In this regard, the diagnostic criteria for cerebral ischemia according to various modalities have a special importance especially in cases of direct clinical evaluation of the patient during carotid endarterectomy with local anesthesia when the patient remains conscious.


2.1 Preoperative Assessment of Collateral Flow


Presence of natural cerebral collateral pathways plays an important role in prognosis of carotid occlusion outcome [30]. According to radiological studies, confirmed by autopsies, different variants of incomplete circle of Willis occur in more than 40% of cases, in 8–15% cases with severe collateral flow insufficiency through its anterior and posterior parts [30, 33]. Such patients suffer from increased risks of cerebral ischemic complications, even after temporary carotid occlusion. According to Sundt’s classification, performing the carotid endarterectomy for such a group of patients is accompanied by higher complication rates up to 6% despite obligatory use of TIS [23]. Denial of cerebral protection in this group can lead to perioperative ischemic stroke in more than 80% of cases [34]. Another angiographic marker of carotid clamping intolerance is hemodynamic failure of contralateral carotid arteries. According to a meta-analysis of more than 26,000 CEA procedures in 21 series the diagnosis of occlusion or severe stenosis of contralateral internal carotid artery raises the morbidity and mortality rates of carotid surgery up to 1.5 times [29].

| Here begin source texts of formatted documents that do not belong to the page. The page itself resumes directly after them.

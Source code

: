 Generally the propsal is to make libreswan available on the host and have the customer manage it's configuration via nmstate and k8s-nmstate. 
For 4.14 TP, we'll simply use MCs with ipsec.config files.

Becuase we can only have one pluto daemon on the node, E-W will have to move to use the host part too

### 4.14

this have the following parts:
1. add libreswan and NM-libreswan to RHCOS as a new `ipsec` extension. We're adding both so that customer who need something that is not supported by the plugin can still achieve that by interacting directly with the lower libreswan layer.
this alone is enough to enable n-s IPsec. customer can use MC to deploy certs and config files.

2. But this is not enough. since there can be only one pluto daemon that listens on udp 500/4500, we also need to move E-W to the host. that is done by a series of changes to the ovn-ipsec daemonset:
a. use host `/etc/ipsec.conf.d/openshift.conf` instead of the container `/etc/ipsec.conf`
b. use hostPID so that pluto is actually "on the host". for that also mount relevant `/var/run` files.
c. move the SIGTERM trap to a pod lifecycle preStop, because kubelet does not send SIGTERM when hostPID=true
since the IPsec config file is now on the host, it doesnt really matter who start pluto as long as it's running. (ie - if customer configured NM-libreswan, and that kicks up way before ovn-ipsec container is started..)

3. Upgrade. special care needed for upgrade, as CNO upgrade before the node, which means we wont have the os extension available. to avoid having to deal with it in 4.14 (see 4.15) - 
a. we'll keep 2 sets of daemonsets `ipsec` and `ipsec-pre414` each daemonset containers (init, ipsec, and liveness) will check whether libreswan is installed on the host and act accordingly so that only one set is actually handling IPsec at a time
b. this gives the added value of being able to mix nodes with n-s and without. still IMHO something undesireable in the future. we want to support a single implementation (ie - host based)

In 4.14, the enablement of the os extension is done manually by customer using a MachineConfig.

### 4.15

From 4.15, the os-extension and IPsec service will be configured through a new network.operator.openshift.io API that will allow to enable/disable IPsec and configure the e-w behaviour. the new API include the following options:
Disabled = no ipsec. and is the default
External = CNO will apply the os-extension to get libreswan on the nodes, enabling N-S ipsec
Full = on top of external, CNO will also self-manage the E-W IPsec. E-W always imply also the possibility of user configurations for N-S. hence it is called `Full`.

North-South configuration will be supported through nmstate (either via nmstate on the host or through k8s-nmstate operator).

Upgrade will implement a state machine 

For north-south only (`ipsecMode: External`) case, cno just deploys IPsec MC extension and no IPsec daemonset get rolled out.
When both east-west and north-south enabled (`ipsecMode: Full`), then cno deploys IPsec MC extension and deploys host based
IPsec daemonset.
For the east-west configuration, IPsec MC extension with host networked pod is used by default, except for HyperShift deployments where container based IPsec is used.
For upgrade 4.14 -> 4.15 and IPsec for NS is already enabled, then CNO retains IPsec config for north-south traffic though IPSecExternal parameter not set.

Nevertheless, preoperative assessment of individual features of collateral flow could not be considered as a unique method for predicting cerebral ischemia during carotid endarterectomy, with sensitivity of 74%, specificity of 57%, and positive predictive value of 79% [35]. Thus, angiographic markers of possible ischemic complications must be evaluated together with intraoperative instrumental neuromonitoring techniques.


2.2 Transcranial Doppler Ultrasonography


For the last four decades transcranial Doppler ultrasonography (TDUS) has been used as an effective, highly sensitive, and specific method for monitoring the cerebral hemodynamics during the entire course of reconstructive surgical procedure (Fig. 2) and the course of early postoperative period [32, 36, 37]. Additionally, this is a noninvasive method for continuous monitoring of cerebral hemodynamics during reconstructive interventions on the carotid arteries and in the early postoperative period.

../images/459789_1_En_17_Chapter/459789_1_En_17_Fig2_HTML.png

Fig. 2

Compensation (a), subcompensation (b) and decompensation (c) stages of cerebral blood flow by TDUS ipsilateral to carotid endarterectomy


TDUS technique is based on monitoring the difference in the frequency between waves emitted and reflected by the Doppler probe from moving blood cells in vessels. The frequency is recorded as the linear velocity of blood flow (LVB) in the controlled cerebral vessels. TDUS application to the cerebral vessels allow measurement with specificity of 90–95% [32]. The LVB measurements to assess blood flow in the major arteries are ascertained by significant correlation of volumetric and linear velocities in the initial segments of the middle cerebral artery (MCA) and irrelevant alteration of cerebral vessels diameter due to changes of vascular wall tonus [38].


The main TDUS marker of cerebral ischemia during temporary carotid clamping is the value of linear blood flow decrease in ipsilateral MCA after carotid clamping. For patients with cerebral blood flow compensation after carotid occlusion the characteristic changes of LVB do not exceed 40% of initial value (Fig. 2a).


TDUS signs of CBF decompensation are presented by a decrease of the mean LVB of more than 85%—these changes are considered as carotid clamping intolerance and an objective indication for using TIS (Fig. 2c). At the same time the final values ​​of the mean LVB at clamping should not exceed 15–20 cm/s—the value of the LVB accompanied with the changes on the electroencephalography (EEG). This threshold level of LVB is confirmed by somatosensory evoked potentials (SSEP) monitoring data and measurements of retrograde pressure [3941].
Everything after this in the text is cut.